Write a separate static class annotated with an [Serializer(typeof(YourType))] with the 3 serialization methods in it and the same attributes as above. This method is useful for types that the application does not own, for example, types defined in other libraries your application has no control over.

Each of these methods are detailed in the sections below.

Introduction

Orleans serialization happens in three stages: objects are immediately deep copied to ensure isolation; before being put on the wire; objects are serialized to a message byte stream; and when delivered to the target activation, objects are recreated (deserialized) from the received byte stream. Data types that may be sent in messages -- that is, types that may be passed as method arguments or return values -- must have associated routines that perform these three steps. We refer to these routines collectively as the serializers for a data type.

The copier for a type stands alone, while the serializer and deserializer are a pair that work together. You can provide just a custom copier, or just a custom serializer and a custom deserializer, or you can provide custom implementations of all three.

Serializers are registered for each supported data type at silo start-up and whenever an assembly is loaded. Registration is necessary for custom serializer routines for a type to be used. Serializer selection is based on the dynamic type of the object to be copied or serialized. For this reason, there is no need to create serializers for abstract classes or interfaces, because they will never be used.

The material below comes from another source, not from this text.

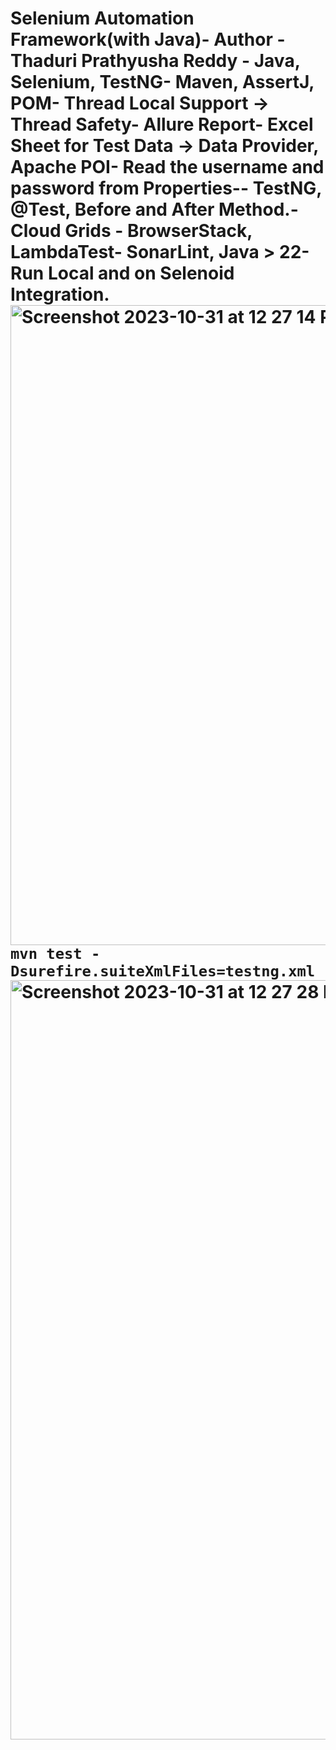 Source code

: # Selenium Automation Framework(with Java)- Author - Thaduri Prathyusha Reddy - Java, Selenium, TestNG- Maven, AssertJ, POM- Thread Local Support → Thread Safety- Allure Report- Excel Sheet for Test Data → Data Provider, Apache POI- Read the username and password from Properties-- TestNG, @Test, Before and After Method.- Cloud Grids - BrowserStack, LambdaTest- SonarLint, Java > 22- Run Local and on Selenoid Integration.<img width="1024" alt="Screenshot 2023-10-31 at 12 27 14 PM" src="https://github.com/PramodDutta/AdvanceSeleniumFrameworkTTA/assets/1409610/02b0ef3b-1165-46cf-8c9d-89e41b17032f">`mvn test -Dsurefire.suiteXmlFiles=testng.xml`<img width="1215" alt="Screenshot 2023-10-31 at 12 27 28 PM" src="https://github.com/PramodDutta/AdvanceSeleniumFrameworkTTA/assets/1409610/b0905741-d88d-4559-93c2-65433e668170">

When to Consider Writing a Custom Serializer

It is rare that a hand-crafted serializer routine will perform meaningfully better than the generated versions. If you are tempted to do so, you should first consider the following options:

If there are fields or properties within your data types that don't have to be serialized or copied, you can mark them with the NonSerialized attribute. This will cause the generated code to skip these fields when copying and serializing. Use Immutable<T> & [Immutable] where possible to avoid copying immutable data. The section on Optimizing Copying below for details. If you're avoiding using the standard generic collection types, don't. The Orleans runtime contains custom serializers for the generic collections that use the semantics of the collections to optimize copying, serializing, and deserializing. These collections also have special "abbreviated" representations in the serialized byte stream, resulting in even more performance advantages. For instance, a Dictionary<string, string> will be faster than a List<Tuple<string, string>>.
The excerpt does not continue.